In the matter of dress reform, the two women happily tossed away their petticoats for Turkish pants and tunics. As Georgiana put it “After six months freedom from petticoats you will permit me to say that you don’t know what you suffer.” It was a practical decision that allowed them to ride a horse comfortably. In 1850 Santa Cruz had but 643 residents, no wharves, no bridges, only a few poor roads, and no clear path over the mountains to San Jose. Riding horseback was an essential form of transportation.
Their outfits also made it significantly easier to perform physical labor, an endless job for pioneer women. They had to haul water, plant and harvest crops, tend to small livestock, cook, wash and iron clothing, keep the hearth burning, and perform a myriad of other daily tasks. Eliza and Georgiana went far beyond that norm and took up hammer and nail to build themselves a small cottage. Women acting as carpenters were unheard of at the time.
Both women loved their freedom and independence, yet they both craved intellectual stimulation and the latest news from the East. Both had been raised in large social circles, a sharp contrast to the sparsely populated West. Where Eliza had largely failed to engage the local community, Georgiana, with her milder demeanor, was able to win over some of their neighbors. Within two years, both women would find partners and be married on the same day.

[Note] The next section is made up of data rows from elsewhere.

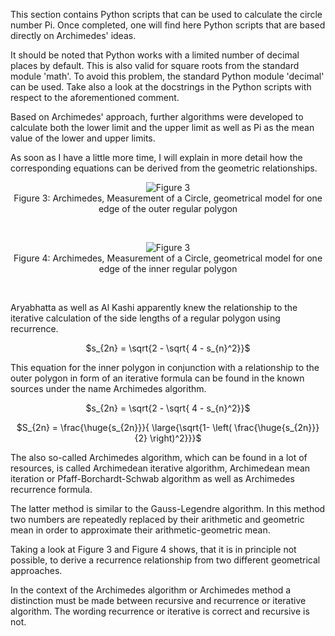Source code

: This section contains Python scripts that can be used to calculate the circle number Pi. Once completed, one will find here Python scripts that are based directly on Archimedes' ideas.

It should be noted that Python works with a limited number of decimal places by default. This is also valid for square roots from the standard module 'math'. To avoid this problem, the standard Python module 'decimal' can be used. Take also a look at the docstrings in the Python scripts with respect to the aforementioned comment.

Based on Archimedes' approach, further algorithms were developed to calculate both the lower limit and the upper limit as well as Pi as the mean value of the lower and upper limits.

As soon as I have a little more time, I will explain in more detail how the corresponding equations can be derived from the geometric relationships. 

<p align="center">
<img src="\images/archimedes_figure3.png" alt="Figure 3"><br/>
Figure 3: Archimedes, Measurement of a Circle, geometrical model for one edge of the outer regular polygon
</p>
<br/>

<p align="center">
<img src="\images/archimedes_figure4.png" alt="Figure 3"><br/>
Figure 4: Archimedes, Measurement of a Circle, geometrical model for one edge of the inner regular polygon
</p>
<br/>

Aryabhatta as well as Al Kashi apparently knew the relationship to the iterative calculation of the side lengths of a regular polygon using recurrence.

<p align="center">
$s_{2n} = \sqrt{2 - \sqrt{ 4 - s_{n}^2}}$
</p>

This equation for the inner polygon in conjunction with a relationship to the outer polygon in form of an iterative formula can be found in the known sources under the name Archimedes algorithm.

<p align="center">
$s_{2n} = \sqrt{2 - \sqrt{ 4 - s_{n}^2}}$
</p>

<p align="center">
$S_{2n} = \frac{\huge{s_{2n}}}{
  \large{\sqrt{1- \left( \frac{\huge{s_{2n}}}{2} \right)^2}}}$
</p>

The also so-called Archimedes algorithm, which can be found in a lot of resources, is called Archimedean iterative algorithm, Archimedean mean iteration or Pfaff-Borchardt-Schwab algorithm as well as Archimedes recurrence formula.

The latter method is similar to the Gauss-Legendre algorithm. In this method two numbers are repeatedly replaced by their arithmetic and geometric mean in order to approximate their arithmetic-geometric mean.

Taking a look at Figure 3 and Figure 4 shows, that it is in principle not possible, to derive a recurrence relationship from two different geometrical approaches.

In the context of the Archimedes algorithm or Archimedes method a distinction must be made between recursive and recurrence or iterative algorithm. The wording recurrence or iterative is correct and recursive is not.

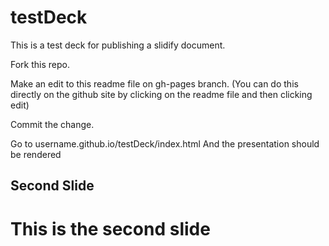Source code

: testDeck
========

This is a test deck for publishing a slidify document.

Fork this repo.

Make an edit to this readme file on gh-pages branch. (You can do this directly on the github site by clicking on the readme file and then clicking edit)

Commit the change.

Go to username.github.io/testDeck/index.html
And the presentation should be rendered

## Second Slide

This is the second slide
=====
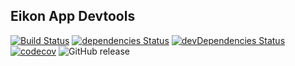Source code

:## Eikon App Devtools

[![Build Status](https://travis-ci.org/pirasis-l/eikon-app-devtools.svg?branch=master)](https://travis-ci.org/pirasis-l/eikon-app-devtools)
[![dependencies Status](https://david-dm.org/pirasis-l/eikon-app-devtools/status.svg)](https://david-dm.org/pirasis-l/eikon-app-devtools)
[![devDependencies Status](https://david-dm.org/pirasis-l/eikon-app-devtools/dev-status.svg)](https://david-dm.org/pirasis-l/eikon-app-devtools?type=dev)
[![codecov](https://codecov.io/gh/pirasis-l/eikon-app-devtools/branch/master/graph/badge.svg)](https://codecov.io/gh/pirasis-l/eikon-app-devtools)
![GitHub release](https://img.shields.io/github/release/pirasis-l/eikon-app-devtools.svg?maxAge=2592000)
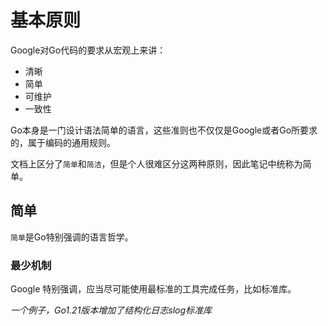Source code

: # 基本原则

Google对Go代码的要求从宏观上来讲：

- 清晰
- 简单
- 可维护
- 一致性

Go本身是一门设计语法简单的语言，这些准则也不仅仅是Google或者Go所要求的，属于编码的通用规则。

文档上区分了`简单`和`简洁`，但是个人很难区分这两种原则，因此笔记中统称为简单。

## 简单

`简单`是Go特别强调的语言哲学。

### 最少机制

Google 特别强调，应当尽可能使用最标准的工具完成任务，比如标准库。

_一个例子，Go1.21版本增加了结构化日志slog标准库_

On March 23, 1852 Georgiana wed Richard Kirby and Eliza Farnham married William Fitzpatrick. At this point, the lives of the two women diverged. Eliza’s marriage failed, and she lost her property to bad decisions. The reformer than penned three books titled Women and Her Era, Eliza Woodson, and The Ideal Attained. She toured the country to promote women’s rights, especially suffrage, and actively joined the abolitionist movement. The feminist even volunteered as a nurse on the battlefields of the Civil War. Eliza died at the end of 1864, at age 49.
Georgiana’s successful marriage to Richard Kirby produced five children over their 35 years together. He was the owner and operator of a profitable tanning business, and they lived at Rancho La Salud in Santa Cruz. Even without Eliza, Georgiana carried on the torch and continued to advocate for women’s rights. She wrote convincing editorials for the local papers, founded the first regional suffragist society in 1869, supported various women’s movements, and mingled with national feminists such as Susan B. Anthony. Georgiana completed her autobiography, Years of Experience, just before her death in 1887 at age 68. It wasn’t until 1911 that California passed women suffrage, and the Nineteenth Amendment wasn’t ratified until 1920, which finally granted all American women the right to vote.